"The Fort has surrendered unconditionally, I believe. So far as I can learn, not one soul has been hurt on either side, which after 33 hours bombarding is a little curious. But we live in curious times."
In Our Man in Charleston, Christopher Dickey, an editor at the Daily Beast, takes us inside the Civil War-era British diplomatic mission to Charleston, South Carolina. It follows the enigmatic career of Robert Bunch, a young British diplomat and de facto spy.
The book begins just before a 32-year-old Bunch’s assignment as British consul in Charleston. Having grown up abroad and having already served in the United States, Bunch is determined to make his name there. Seeking to win the trust of the city’s elite, Bunch has an early advantage: His predecessor was detested for his arrogance. Soon, however, Bunch is disillusioned by the despair and suffering under which slaves live. This clogging misery besets his subject every time he steps into the street.
Bunch is infuriated by the intransigence with which Southerners embrace the slave trade and determined to resist it. Dickey describes how the young diplomat successfully saves a 14-year-old who had been serving on a British vessel that ran aground. Under South Carolina’s Negro Seaman Act, any person of African descent serving on a vessel that docked in South Carolina was to be imprisoned. The person could be released only when the ship departed and its captain paid a fine. Knowing the boy would likely be raped in prison, Bunch hides him from the authorities and then cajoles a guard into allowing him to leave for England. Bunch pays a large sum to keep the matter closed. Here, Dickey shows Bunch is aware that his first duty is to British diplomacy. In a letter to Britain’s foreign secretary, Bunch notes his success in freeing the boy but emphasizes his effort to keep the matter off the front pages. He fears that "the indiscreet zeal of Her Majesty’s Consul" could make waves.

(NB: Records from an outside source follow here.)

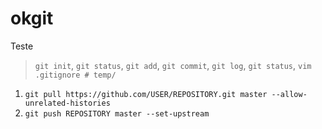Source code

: # okgit
Teste 

> `git init`, `git status`, `git add`, `git commit`, `git log`, `git status`, `vim .gitignore # temp/`

1. `git pull https://github.com/USER/REPOSITORY.git master --allow-unrelated-histories`
2. `git push REPOSITORY master --set-upstream`
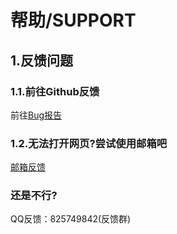 # 帮助/SUPPORT


## 1.反馈问题
### 1.1.前往Github反馈
前往[Bug报告][bug report]
### 1.2.无法打开网页?尝试使用邮箱吧
[邮箱反馈][mail]
### 还是不行?
QQ反馈：825749842(反馈群)

[mail]:mailto:rycb_feedback@163.com
[bug report]: https://github.com/QYF-RYCBStudio/ybc/labels/bug
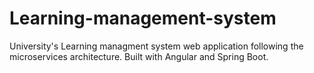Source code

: # Learning-management-system
University's Learning managment system web application following the microservices architecture. Built with Angular and Spring Boot.
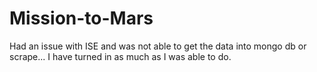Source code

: # Mission-to-Mars
Had an issue with ISE and was not able to get the data into mongo db or scrape... I have turned in as much as I was able to do.
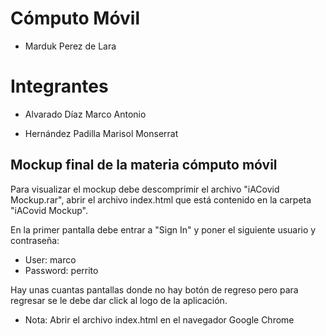 # Cómputo Móvil

* Marduk Perez de Lara

# Integrantes

* Alvarado Díaz Marco Antonio

* Hernández Padilla Marisol Monserrat

## Mockup final de la materia cómputo móvil

Para visualizar el mockup debe descomprimir el archivo "iACovid Mockup.rar", abrir el archivo index.html que está contenido en la carpeta "iACovid Mockup".

En la primer pantalla debe entrar a "Sign In" y poner el siguiente usuario y contraseña:

* User: marco
* Password: perrito

Hay unas cuantas pantallas donde no hay botón de regreso pero para regresar se le debe dar click al logo de la aplicación.

* Nota: Abrir el archivo index.html en el navegador Google Chrome

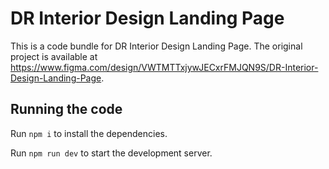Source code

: 
  # DR Interior Design Landing Page

  This is a code bundle for DR Interior Design Landing Page. The original project is available at https://www.figma.com/design/VWTMTTxjywJECxrFMJQN9S/DR-Interior-Design-Landing-Page.

  ## Running the code

  Run `npm i` to install the dependencies.

  Run `npm run dev` to start the development server.
  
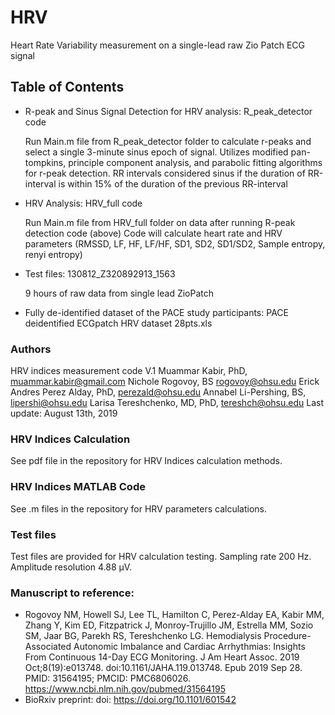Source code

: # HRV
Heart Rate Variability measurement on a single-lead raw Zio Patch ECG signal

## Table of Contents
  - R-peak and Sinus Signal Detection for HRV analysis: R_peak_detector code
  
      Run Main.m file from R_peak_detector folder to calculate r-peaks and select a single 3-minute sinus epoch of signal.
      Utilizes modified pan-tompkins, principle component analysis, and parabolic fitting algorithms for r-peak detection. 
      RR intervals considered sinus if the duration of RR-interval is within 15% of the duration of the previous RR-interval
      
  - HRV Analysis: HRV_full code
  
      Run Main.m file from HRV_full folder on data after running R-peak detection code (above)
      Code will calculate heart rate and HRV parameters (RMSSD, LF, HF, LF/HF, SD1, SD2, SD1/SD2, Sample entropy, renyi entropy)
  
  - Test files: 130812_Z320892913_1563
  
      9 hours of raw data from single lead ZioPatch
      
  - Fully de-identified dataset of the PACE study participants: PACE deidentified ECGpatch HRV dataset 28pts.xls
  
  
### Authors
HRV indices measurement code V.1
Muammar Kabir, PhD, <muammar.kabir@gmail.com>
Nichole Rogovoy, BS <rogovoy@ohsu.edu>
Erick Andres Perez Alday, PhD, <perezald@ohsu.edu>
Annabel Li-Pershing, BS, <lipershi@ohsu.edu>
Larisa Tereshchenko, MD, PhD, <tereshch@ohsu.edu>
  Last update: August 13th, 2019
  
### HRV Indices Calculation
See pdf file in the repository for HRV Indices calculation methods.

### HRV Indices MATLAB Code
See .m files in the repository for HRV parameters calculations. 


### Test files
Test files are provided for HRV calculation testing. Sampling rate 200 Hz. Amplitude resolution 4.88 µV.


### Manuscript to reference:
- Rogovoy NM, Howell SJ, Lee TL, Hamilton C, Perez-Alday EA, Kabir MM, Zhang Y, Kim ED, Fitzpatrick J, Monroy-Trujillo JM, Estrella MM, Sozio SM, Jaar BG, Parekh RS, Tereshchenko LG. Hemodialysis Procedure-Associated Autonomic Imbalance and Cardiac Arrhythmias: Insights From Continuous 14-Day ECG Monitoring. J Am Heart Assoc. 2019 Oct;8(19):e013748. doi:10.1161/JAHA.119.013748. Epub 2019 Sep 28. PMID: 31564195; PMCID: PMC6806026.  https://www.ncbi.nlm.nih.gov/pubmed/31564195
- BioRxiv preprint: doi: https://doi.org/10.1101/601542
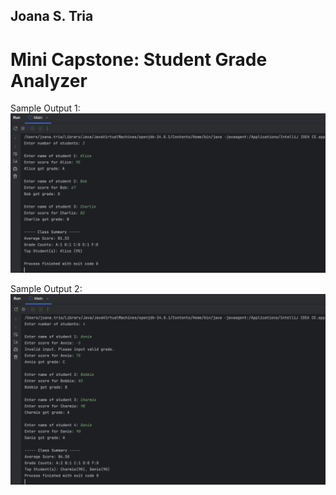 ## Joana S. Tria
# Mini Capstone: Student Grade Analyzer

Sample Output 1:
![alt text](image.png)

Sample Output 2:
![alt text](image-1.png)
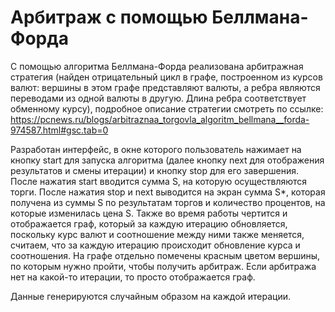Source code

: # Арбитраж с помощью Беллмана-Форда

С помощью алгоритма Беллмана-Форда реализована арбитражная стратегия (найден отрицательный цикл в графе, построенном из курсов
валют: вершины в этом графе представляют валюты, а ребра являются переводами из одной валюты в другую. Длина ребра соответствует
обменному курсу), подробное описание стратегии смотреть
по ссылке: https://pcnews.ru/blogs/arbitraznaa_torgovla_algoritm_bellmana__forda-974587.html#gsc.tab=0

Разработан интерфейс, в окне которого пользователь нажимает на кнопку start для запуска алгоритма (далее кнопку next для отображения результатов и смены итерации) и кнопку stop для его завершения.
После нажатия start вводится сумма S, на которую осуществляются торги. После нажатия stop и next выводится на экран сумма S*,
которая получена из суммы S по результатам торгов и количество процентов, на которые изменилась цена S. Также во время работы
чертится и отображается граф, который за каждую итерацию обновляется, поскольку курс валют и соотношение между ними также меняется,
считаем, что за каждую итерацию происходит обновление курса и соотношения. На графе отдельно помечены красным цветом вершины,
по которым нужно пройти, чтобы получить арбитраж. Если арбитража нет на какой-то итерации, то просто отображается граф.

Данные генерируются случайным образом на каждой итерации.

Bunch carries out a balancing act between British diplomatic interests and his anti-slavery agenda, one that it is matched by Britain’s own calculations. We see Britain keen both on preserving its relationship with the federal government and maintaining a strong trading relationship with Southern cotton exporters. We see tensions as Royal Navy vessels intercept slave ships around the Caribbean while Bunch attempts to placate furious Charleston contemporaries. Bunch’s emotions begin to get the better of him as the Civil War approaches. Speaking of the looming 1860 presidential election, he tells London that the Democratic party is "by nature both insolent and aggressive," and that should the Democrats win, "the time would come when we should be compelled to vindicate our honor by a war." Though Bunch tries to remedy his outburst the next day, he worries about his career.
This career question is crucial. Although Dickey presents Bunch as a moral man opposed to slavery, his reporting leads the reader to qualify that assessment. Instead, we see Bunch’s career ambitions coming first. Bunch becomes a more fulfilled man as the Civil War proceeds, and Bunch enjoys his new importance to the Foreign Office. He also seems to be having fun. Bunch’s anti-slavery activity sits on the back burner. To be fair to Bunch, the intelligence analysis he provides London is often prescient. Early in his posting as consul, for example, Bunch becomes convinced the South will do anything to preserve slavery, an opinion he shares in London.
Bunch’s increasing self-regard becomes his own worst enemy. He takes greater risks in his dealings with Confederate officials, even though he knows he is under Union surveillance, and is eventually caught out when a courier is intercepted. Furious, the Union then removes Bunch’s diplomatic recognition.
The weakness of Dickey’s book is its exaggeration of British moralism in foreign policy. While Dickey notes that Southern cotton exports were crucial for British textile industry jobs, he underplays the importance of these jobs in shaping British policy. He frequently emphasizes British disgust over slavery but notes that the prime minister, Lord Palmerston, "often seemed to be drifting towards recognition of the South for practical commercial reasons ..." Taking British moral fury at face value, surely it would have supported the Union? Instead she hedged and at some points—as Dickey notes—even considered supporting the Confederacy.
Our Man in Charleston is a fine book, one that reminds spies and diplomats everywhere that there are no dark corners in the wilderness of mirrors. Secrets must be kept secret.